"Ich habe doch nur geholfen"

TRIER. Ein halbes Jahrhundert im Öffentlichen Dienst und im Dienste der Menschheit: Helmut Kress wurde von der Präsidentin des Amtsgerichts, Jutta Terner, geehrt.

Manches ist Helmut Kress nicht so wichtig.
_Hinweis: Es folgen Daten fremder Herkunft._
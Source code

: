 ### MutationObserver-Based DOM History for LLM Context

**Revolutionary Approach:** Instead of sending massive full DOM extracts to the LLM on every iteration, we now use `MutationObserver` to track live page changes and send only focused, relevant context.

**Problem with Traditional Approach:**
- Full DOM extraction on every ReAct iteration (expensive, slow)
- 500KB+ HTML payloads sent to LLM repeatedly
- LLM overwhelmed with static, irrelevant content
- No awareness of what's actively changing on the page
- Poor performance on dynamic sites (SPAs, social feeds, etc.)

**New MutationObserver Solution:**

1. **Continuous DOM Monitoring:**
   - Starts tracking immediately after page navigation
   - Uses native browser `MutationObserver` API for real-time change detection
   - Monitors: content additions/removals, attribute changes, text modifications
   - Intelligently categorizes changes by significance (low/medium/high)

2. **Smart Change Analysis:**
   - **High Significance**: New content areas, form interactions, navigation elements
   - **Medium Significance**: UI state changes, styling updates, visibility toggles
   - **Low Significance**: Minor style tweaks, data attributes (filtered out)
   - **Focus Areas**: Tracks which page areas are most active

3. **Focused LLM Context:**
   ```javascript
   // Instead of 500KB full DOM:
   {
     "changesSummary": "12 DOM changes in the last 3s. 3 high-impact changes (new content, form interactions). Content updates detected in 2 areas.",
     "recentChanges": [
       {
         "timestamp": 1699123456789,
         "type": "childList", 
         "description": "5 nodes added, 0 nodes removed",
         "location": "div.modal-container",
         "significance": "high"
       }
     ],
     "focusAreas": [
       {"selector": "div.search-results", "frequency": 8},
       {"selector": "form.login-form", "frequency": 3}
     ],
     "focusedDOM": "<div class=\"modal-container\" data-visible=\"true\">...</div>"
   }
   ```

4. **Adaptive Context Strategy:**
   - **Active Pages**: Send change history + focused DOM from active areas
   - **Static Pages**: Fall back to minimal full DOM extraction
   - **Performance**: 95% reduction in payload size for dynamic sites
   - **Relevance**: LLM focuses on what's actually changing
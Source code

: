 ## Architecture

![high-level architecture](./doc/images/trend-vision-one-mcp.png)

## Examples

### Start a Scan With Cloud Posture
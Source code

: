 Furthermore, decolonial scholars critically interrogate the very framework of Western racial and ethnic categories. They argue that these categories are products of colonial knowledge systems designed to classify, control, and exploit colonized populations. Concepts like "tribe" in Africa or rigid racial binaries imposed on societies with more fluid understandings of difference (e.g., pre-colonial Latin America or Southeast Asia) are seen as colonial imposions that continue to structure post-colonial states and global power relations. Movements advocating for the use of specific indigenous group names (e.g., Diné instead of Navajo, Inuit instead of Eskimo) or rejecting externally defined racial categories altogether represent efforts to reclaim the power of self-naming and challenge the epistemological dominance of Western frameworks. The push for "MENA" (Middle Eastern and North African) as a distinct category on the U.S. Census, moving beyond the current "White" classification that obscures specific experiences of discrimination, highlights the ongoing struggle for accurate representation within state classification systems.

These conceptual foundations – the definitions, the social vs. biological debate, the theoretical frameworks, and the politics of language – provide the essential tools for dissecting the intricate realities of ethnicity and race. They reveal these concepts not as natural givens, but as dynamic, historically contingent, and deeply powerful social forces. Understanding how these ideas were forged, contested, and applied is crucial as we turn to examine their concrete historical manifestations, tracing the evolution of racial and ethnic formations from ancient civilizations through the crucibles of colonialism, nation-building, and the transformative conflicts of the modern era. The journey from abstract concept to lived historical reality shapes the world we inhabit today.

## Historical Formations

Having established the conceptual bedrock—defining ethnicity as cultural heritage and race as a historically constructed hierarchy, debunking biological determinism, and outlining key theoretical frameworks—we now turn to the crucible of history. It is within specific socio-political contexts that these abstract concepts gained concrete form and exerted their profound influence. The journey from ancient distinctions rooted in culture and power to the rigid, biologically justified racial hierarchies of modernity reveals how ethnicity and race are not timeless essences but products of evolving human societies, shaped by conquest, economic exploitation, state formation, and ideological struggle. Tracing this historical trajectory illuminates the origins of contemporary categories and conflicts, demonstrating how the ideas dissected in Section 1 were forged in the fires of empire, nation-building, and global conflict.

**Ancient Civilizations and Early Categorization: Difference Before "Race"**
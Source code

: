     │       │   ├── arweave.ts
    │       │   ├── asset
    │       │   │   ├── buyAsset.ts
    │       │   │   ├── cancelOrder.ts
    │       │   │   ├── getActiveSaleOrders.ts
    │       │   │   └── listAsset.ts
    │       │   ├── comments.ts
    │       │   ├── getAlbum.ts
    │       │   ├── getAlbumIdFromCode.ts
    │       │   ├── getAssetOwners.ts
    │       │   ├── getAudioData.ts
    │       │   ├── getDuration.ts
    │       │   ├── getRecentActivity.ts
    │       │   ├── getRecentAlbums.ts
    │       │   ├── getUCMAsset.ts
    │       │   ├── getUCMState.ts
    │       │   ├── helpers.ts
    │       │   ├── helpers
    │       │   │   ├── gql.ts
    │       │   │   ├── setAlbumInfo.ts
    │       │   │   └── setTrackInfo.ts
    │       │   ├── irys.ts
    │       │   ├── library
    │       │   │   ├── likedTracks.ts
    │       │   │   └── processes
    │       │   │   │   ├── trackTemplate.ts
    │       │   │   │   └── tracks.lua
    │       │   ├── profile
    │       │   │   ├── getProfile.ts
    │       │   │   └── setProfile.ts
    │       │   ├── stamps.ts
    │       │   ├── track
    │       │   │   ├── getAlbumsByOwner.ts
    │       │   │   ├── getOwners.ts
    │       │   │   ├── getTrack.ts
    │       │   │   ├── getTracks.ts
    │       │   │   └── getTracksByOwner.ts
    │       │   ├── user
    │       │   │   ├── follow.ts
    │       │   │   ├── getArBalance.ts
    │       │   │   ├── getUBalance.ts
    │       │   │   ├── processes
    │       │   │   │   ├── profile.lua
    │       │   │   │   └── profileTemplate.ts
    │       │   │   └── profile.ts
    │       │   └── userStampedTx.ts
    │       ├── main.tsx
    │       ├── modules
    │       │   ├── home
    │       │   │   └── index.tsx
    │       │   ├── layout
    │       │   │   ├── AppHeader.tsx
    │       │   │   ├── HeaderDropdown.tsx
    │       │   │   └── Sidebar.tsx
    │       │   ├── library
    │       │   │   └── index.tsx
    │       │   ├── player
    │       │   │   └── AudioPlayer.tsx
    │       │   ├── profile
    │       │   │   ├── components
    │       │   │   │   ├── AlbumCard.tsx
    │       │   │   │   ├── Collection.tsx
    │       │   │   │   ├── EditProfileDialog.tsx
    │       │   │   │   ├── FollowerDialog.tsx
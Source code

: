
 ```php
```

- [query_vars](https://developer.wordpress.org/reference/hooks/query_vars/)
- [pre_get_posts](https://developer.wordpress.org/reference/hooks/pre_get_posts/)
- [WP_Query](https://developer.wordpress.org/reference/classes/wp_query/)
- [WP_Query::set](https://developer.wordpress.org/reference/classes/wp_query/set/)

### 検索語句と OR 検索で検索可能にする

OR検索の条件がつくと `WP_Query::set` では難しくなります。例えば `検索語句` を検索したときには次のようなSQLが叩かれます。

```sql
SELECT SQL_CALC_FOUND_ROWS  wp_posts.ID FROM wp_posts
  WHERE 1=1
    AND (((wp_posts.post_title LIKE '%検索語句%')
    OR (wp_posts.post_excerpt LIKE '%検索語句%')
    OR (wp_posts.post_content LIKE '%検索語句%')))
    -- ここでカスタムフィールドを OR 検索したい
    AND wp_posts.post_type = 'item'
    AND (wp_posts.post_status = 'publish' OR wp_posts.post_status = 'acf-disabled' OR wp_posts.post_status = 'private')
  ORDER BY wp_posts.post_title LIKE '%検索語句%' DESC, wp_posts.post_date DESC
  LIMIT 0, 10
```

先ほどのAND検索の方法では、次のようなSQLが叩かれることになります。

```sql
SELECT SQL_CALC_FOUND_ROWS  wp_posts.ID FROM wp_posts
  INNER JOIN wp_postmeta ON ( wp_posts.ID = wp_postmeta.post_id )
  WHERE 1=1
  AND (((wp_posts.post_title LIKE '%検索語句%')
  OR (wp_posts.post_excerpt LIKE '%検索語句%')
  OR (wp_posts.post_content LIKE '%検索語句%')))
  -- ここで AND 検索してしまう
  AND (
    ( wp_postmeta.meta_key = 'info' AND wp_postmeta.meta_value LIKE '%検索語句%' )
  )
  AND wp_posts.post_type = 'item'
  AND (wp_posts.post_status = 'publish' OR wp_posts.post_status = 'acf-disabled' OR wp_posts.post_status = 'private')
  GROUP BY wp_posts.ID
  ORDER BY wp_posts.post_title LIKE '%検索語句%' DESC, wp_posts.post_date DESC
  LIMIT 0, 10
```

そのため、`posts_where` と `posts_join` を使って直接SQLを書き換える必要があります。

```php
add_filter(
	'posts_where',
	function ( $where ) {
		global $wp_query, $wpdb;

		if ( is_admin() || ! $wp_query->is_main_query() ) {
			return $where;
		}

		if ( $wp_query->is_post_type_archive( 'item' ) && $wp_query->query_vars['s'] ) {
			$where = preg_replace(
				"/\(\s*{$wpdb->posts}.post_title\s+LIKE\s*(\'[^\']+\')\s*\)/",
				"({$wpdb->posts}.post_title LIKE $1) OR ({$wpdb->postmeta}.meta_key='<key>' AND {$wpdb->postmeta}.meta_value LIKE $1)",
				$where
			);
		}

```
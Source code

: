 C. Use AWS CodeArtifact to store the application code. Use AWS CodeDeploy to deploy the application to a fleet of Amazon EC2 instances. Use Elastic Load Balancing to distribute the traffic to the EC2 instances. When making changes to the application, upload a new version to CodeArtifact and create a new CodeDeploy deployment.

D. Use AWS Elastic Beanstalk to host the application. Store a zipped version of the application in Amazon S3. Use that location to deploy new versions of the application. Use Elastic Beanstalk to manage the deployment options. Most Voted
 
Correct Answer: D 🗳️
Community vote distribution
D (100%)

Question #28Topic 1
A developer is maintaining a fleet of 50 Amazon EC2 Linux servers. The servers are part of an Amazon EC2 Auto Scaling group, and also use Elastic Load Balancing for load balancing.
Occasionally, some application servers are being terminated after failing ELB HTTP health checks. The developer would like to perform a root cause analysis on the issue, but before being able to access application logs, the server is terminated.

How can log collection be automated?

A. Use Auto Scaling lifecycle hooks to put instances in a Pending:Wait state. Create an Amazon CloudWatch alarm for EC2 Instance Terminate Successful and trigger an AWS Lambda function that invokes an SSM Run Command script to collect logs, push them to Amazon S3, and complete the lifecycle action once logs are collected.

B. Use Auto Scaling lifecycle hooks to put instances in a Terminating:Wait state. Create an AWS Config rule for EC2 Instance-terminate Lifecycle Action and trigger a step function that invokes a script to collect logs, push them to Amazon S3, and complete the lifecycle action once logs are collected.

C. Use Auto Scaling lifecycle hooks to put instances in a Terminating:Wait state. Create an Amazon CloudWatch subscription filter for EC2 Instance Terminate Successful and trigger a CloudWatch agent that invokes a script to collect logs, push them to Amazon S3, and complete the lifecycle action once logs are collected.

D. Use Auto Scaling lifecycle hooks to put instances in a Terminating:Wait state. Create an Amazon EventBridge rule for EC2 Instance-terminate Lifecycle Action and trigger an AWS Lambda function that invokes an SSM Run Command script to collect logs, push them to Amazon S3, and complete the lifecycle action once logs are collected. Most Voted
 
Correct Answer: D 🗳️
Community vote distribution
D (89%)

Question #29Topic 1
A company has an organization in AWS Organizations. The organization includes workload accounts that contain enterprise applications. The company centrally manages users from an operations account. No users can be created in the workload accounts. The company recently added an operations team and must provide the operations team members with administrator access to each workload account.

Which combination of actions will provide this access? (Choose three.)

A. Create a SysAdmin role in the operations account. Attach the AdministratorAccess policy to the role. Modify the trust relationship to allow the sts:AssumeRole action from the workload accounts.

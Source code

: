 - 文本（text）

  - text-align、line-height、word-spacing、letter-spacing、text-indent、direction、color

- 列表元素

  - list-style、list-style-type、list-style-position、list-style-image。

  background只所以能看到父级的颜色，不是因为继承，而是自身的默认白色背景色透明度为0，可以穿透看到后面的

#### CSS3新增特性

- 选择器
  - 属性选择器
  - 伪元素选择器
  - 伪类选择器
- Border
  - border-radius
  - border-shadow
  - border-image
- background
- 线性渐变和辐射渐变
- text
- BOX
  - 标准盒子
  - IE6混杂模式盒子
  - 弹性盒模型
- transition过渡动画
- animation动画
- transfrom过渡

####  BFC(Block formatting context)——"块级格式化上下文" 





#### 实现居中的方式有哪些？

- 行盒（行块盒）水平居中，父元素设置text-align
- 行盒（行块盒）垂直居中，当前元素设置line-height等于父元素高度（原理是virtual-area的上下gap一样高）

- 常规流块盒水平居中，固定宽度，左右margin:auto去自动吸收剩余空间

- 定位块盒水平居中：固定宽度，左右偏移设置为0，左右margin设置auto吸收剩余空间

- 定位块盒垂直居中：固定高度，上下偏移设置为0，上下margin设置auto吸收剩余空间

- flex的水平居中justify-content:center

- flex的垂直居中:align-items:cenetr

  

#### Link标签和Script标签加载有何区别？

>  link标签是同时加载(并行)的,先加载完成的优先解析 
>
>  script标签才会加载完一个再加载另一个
Zum Beispiel, ob sich sein Nachname mit ß oder mit ss schreibt. "In meinem Pass steht Kress, aber ich schreibe mich mit ß", sagt der 77-Jährige und winkt achselzuckend ab: "Aber das ist doch nicht so wichtig." Auch, als die Amtsgerichtspräsidentin Jutta Terner in den Unterlagen nicht das genaue Datum finden kann, an dem Kress als Schiedsmann vereidigt wurde, bleibt der alte Herr gelassen. "Ist doch nur ein Datum", sagt er und zuckt wieder mit den Schultern. Ein Amtsmensch ist Kress eben nicht. Auch nicht nach 50 Jahren im Öffentlichen Dienst.Kohlen schaufeln statt katastrieren

Angefangen hat er am 20. Juni 1955 als kaufmännischer Mitarbeiter beim Katasteramt. "Anfangs hatten wir keine Arbeit und sind statt dessen Kohlen schaufeln gegangen", erinnert sich der gebürtige Trier-Wester an die schwierige Zeit nach dem Krieg. Überhaupt scheint der Krieg, in den er als 16-Jähriger ziehen musste, nicht nur tiefe Eindrücke hinterlassen zu haben, sondern das ganze Leben des vierfachen Vaters geprägt zu haben. "Wenn man so ein Elend erlebt hat, kann man vieles gelassener angehen und so anderen Leuten helfen", sagt der Mann mit den wachen Augen und der gesunden Bräune, warum er mehr als 30 Jahre lang als Schiedsmann zerstrittenen Menschen geholfen hat, wieder Frieden zu schließen. "Die einen muss man erstmal brüllen lassen, andere zurechtweisen und wieder andere brauchen nur jemanden, der ihnen endlich mal zuhört." Fast alle Fälle habe er lösen können, so dass die Kontrahenten nicht vor Gericht ziehen mussten. "Die meisten habe ich privat gekannt, ich bin ja in Trier-West aufgewachsen", fügt er augenzwinkernd hinzu. Vor drei Jahren hatte er seinen letzten Fall. "Heute werden Schiedsmänner ja kaum noch gebraucht, die Leute gehen ja immer sofort vor Gericht", bedauert er. 40 Jahre lang hat sich der langjährige Ortsvorsteher von Trier-West/Pallien im Stadtrat engagiert. "Aber im vergangenen Jahr habe ich Platz gemacht für die jüngeren Leute, die jetzt ran müssen." Das Helfen hat er allerdings noch nicht aufgegeben, dafür ist er auch viel zu bekannt. ",Geh' zum Kress‘, raten die Leute ihren Nachbarn, wenn diese in Schwierigkeiten geraten sind", erzählt Kress. Und dann geht der ruhige, alte Mann mit zur Schuldnerberatung oder leistet bei Ämtergängen Hilfe. Für sein Engagement ist Helmut Kress vielfach geehrt worden: Bundesverdienstkreuz, Freiherr-vom-Stein-Plakette, die Ehrennadel des Landes Rheinland-Pfalz, der Ehrenring der Stadt Trier. "Aber schreiben Sie das nicht", sagt er der Reporterin. "Lobhudelei" wolle er nicht, "ich hab doch nur geholfen", sagt er und winkt ab. Und dann verlässt Helmut Kress auch schon die kleine Feierstunde im Amtsgericht. "Im Gefängnis ist heute Abend ein Konzert", entschuldigt er sich. Und dass er als ehrenamtlicher Vorsitzender des Anstaltsbeirats zu diesem Anlass seine Schützlinge besuchen will, ist für ihn selbstverständlich.